Goal of the exercise
Emit all the data exactly as provided.

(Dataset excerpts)
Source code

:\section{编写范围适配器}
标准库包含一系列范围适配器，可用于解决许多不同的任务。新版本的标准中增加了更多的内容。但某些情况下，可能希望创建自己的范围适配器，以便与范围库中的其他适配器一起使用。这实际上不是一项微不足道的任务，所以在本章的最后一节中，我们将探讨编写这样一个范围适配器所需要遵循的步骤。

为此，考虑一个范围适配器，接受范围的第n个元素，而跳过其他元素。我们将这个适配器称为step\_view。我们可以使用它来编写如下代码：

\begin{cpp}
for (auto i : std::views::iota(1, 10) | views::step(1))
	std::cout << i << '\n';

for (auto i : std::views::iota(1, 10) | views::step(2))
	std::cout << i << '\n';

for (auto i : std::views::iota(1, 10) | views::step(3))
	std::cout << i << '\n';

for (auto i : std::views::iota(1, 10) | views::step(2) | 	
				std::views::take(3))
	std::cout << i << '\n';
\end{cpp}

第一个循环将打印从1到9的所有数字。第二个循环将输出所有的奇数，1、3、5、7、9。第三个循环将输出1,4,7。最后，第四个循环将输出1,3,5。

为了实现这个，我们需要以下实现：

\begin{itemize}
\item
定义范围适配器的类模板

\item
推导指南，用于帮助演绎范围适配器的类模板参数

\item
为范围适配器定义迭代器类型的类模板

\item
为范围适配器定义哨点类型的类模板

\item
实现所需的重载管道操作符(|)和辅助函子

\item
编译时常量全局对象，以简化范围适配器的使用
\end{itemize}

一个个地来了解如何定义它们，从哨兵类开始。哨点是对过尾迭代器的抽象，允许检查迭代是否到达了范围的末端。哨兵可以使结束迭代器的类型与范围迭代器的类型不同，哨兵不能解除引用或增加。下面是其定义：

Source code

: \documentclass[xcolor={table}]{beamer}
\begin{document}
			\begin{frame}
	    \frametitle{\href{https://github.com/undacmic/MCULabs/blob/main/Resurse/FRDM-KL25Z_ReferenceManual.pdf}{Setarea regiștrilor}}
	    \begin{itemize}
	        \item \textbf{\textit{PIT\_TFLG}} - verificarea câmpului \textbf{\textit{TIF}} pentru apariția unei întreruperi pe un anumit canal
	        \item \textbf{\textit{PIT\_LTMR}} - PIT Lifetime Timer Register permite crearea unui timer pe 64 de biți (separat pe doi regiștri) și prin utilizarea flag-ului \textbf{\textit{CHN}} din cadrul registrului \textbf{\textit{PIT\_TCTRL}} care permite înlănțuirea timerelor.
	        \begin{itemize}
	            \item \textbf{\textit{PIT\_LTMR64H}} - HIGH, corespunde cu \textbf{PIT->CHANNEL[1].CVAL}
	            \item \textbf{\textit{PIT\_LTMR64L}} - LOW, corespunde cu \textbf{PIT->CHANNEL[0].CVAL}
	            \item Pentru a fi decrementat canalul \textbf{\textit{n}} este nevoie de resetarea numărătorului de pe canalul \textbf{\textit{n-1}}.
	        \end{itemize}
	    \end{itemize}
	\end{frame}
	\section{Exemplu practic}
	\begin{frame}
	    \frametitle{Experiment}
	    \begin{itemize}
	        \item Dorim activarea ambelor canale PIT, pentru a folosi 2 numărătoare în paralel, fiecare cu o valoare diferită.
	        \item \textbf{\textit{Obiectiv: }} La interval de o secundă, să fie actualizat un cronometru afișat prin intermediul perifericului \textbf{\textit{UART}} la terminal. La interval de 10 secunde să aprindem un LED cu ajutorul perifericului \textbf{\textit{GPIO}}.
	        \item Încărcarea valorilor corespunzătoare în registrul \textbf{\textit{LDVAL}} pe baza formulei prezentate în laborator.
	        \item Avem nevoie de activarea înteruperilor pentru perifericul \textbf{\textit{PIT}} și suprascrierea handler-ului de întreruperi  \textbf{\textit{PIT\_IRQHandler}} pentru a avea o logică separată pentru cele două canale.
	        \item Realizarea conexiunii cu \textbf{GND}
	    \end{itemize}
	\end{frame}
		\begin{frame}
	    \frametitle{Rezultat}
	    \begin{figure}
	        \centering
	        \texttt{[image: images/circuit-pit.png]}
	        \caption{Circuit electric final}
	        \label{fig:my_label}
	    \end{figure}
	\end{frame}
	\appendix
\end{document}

Solved problem
Source code

:\section{编写范围适配器}
标准库包含一系列范围适配器，可用于解决许多不同的任务。新版本的标准中增加了更多的内容。但某些情况下，可能希望创建自己的范围适配器，以便与范围库中的其他适配器一起使用。这实际上不是一项微不足道的任务，所以在本章的最后一节中，我们将探讨编写这样一个范围适配器所需要遵循的步骤。

为此，考虑一个范围适配器，接受范围的第n个元素，而跳过其他元素。我们将这个适配器称为step\_view。我们可以使用它来编写如下代码：

\begin{cpp}
for (auto i : std::views::iota(1, 10) | views::step(1))
	std::cout << i << '\n';

for (auto i : std::views::iota(1, 10) | views::step(2))
	std::cout << i << '\n';

for (auto i : std::views::iota(1, 10) | views::step(3))
	std::cout << i << '\n';

for (auto i : std::views::iota(1, 10) | views::step(2) | 	
				std::views::take(3))
	std::cout << i << '\n';
\end{cpp}

第一个循环将打印从1到9的所有数字。第二个循环将输出所有的奇数，1、3、5、7、9。第三个循环将输出1,4,7。最后，第四个循环将输出1,3,5。

为了实现这个，我们需要以下实现：

\begin{itemize}
\item
定义范围适配器的类模板

\item
推导指南，用于帮助演绎范围适配器的类模板参数

\item
为范围适配器定义迭代器类型的类模板

\item
为范围适配器定义哨点类型的类模板

\item
实现所需的重载管道操作符(|)和辅助函子

\item
编译时常量全局对象，以简化范围适配器的使用
\end{itemize}

一个个地来了解如何定义它们，从哨兵类开始。哨点是对过尾迭代器的抽象，允许检查迭代是否到达了范围的末端。哨兵可以使结束迭代器的类型与范围迭代器的类型不同，哨兵不能解除引用或增加。下面是其定义：

Source code

: \documentclass[xcolor={table}]{beamer}
\begin{document}
			\begin{frame}
	    \frametitle{\href{https://github.com/undacmic/MCULabs/blob/main/Resurse/FRDM-KL25Z_ReferenceManual.pdf}{Setarea regiștrilor}}
	    \begin{itemize}
	        \item \textbf{\textit{PIT\_TFLG}} - verificarea câmpului \textbf{\textit{TIF}} pentru apariția unei întreruperi pe un anumit canal
	        \item \textbf{\textit{PIT\_LTMR}} - PIT Lifetime Timer Register permite crearea unui timer pe 64 de biți (separat pe doi regiștri) și prin utilizarea flag-ului \textbf{\textit{CHN}} din cadrul registrului \textbf{\textit{PIT\_TCTRL}} care permite înlănțuirea timerelor.
	        \begin{itemize}
	            \item \textbf{\textit{PIT\_LTMR64H}} - HIGH, corespunde cu \textbf{PIT->CHANNEL[1].CVAL}
	            \item \textbf{\textit{PIT\_LTMR64L}} - LOW, corespunde cu \textbf{PIT->CHANNEL[0].CVAL}
	            \item Pentru a fi decrementat canalul \textbf{\textit{n}} este nevoie de resetarea numărătorului de pe canalul \textbf{\textit{n-1}}.
	        \end{itemize}
	    \end{itemize}
	\end{frame}
	\section{Exemplu practic}
	\begin{frame}
	    \frametitle{Experiment}
	    \begin{itemize}
	        \item Dorim activarea ambelor canale PIT, pentru a folosi 2 numărătoare în paralel, fiecare cu o valoare diferită.
	        \item \textbf{\textit{Obiectiv: }} La interval de o secundă, să fie actualizat un cronometru afișat prin intermediul perifericului \textbf{\textit{UART}} la terminal. La interval de 10 secunde să aprindem un LED cu ajutorul perifericului \textbf{\textit{GPIO}}.
	        \item Încărcarea valorilor corespunzătoare în registrul \textbf{\textit{LDVAL}} pe baza formulei prezentate în laborator.
	        \item Avem nevoie de activarea înteruperilor pentru perifericul \textbf{\textit{PIT}} și suprascrierea handler-ului de întreruperi  \textbf{\textit{PIT\_IRQHandler}} pentru a avea o logică separată pentru cele două canale.
	        \item Realizarea conexiunii cu \textbf{GND}
	    \end{itemize}
	\end{frame}
		\begin{frame}
	    \frametitle{Rezultat}
	    \begin{figure}
	        \centering
	        \texttt{[image: images/circuit-pit.png]}
	        \caption{Circuit electric final}
	        \label{fig:my_label}
	    \end{figure}
	\end{frame}
	\appendix
\end{document}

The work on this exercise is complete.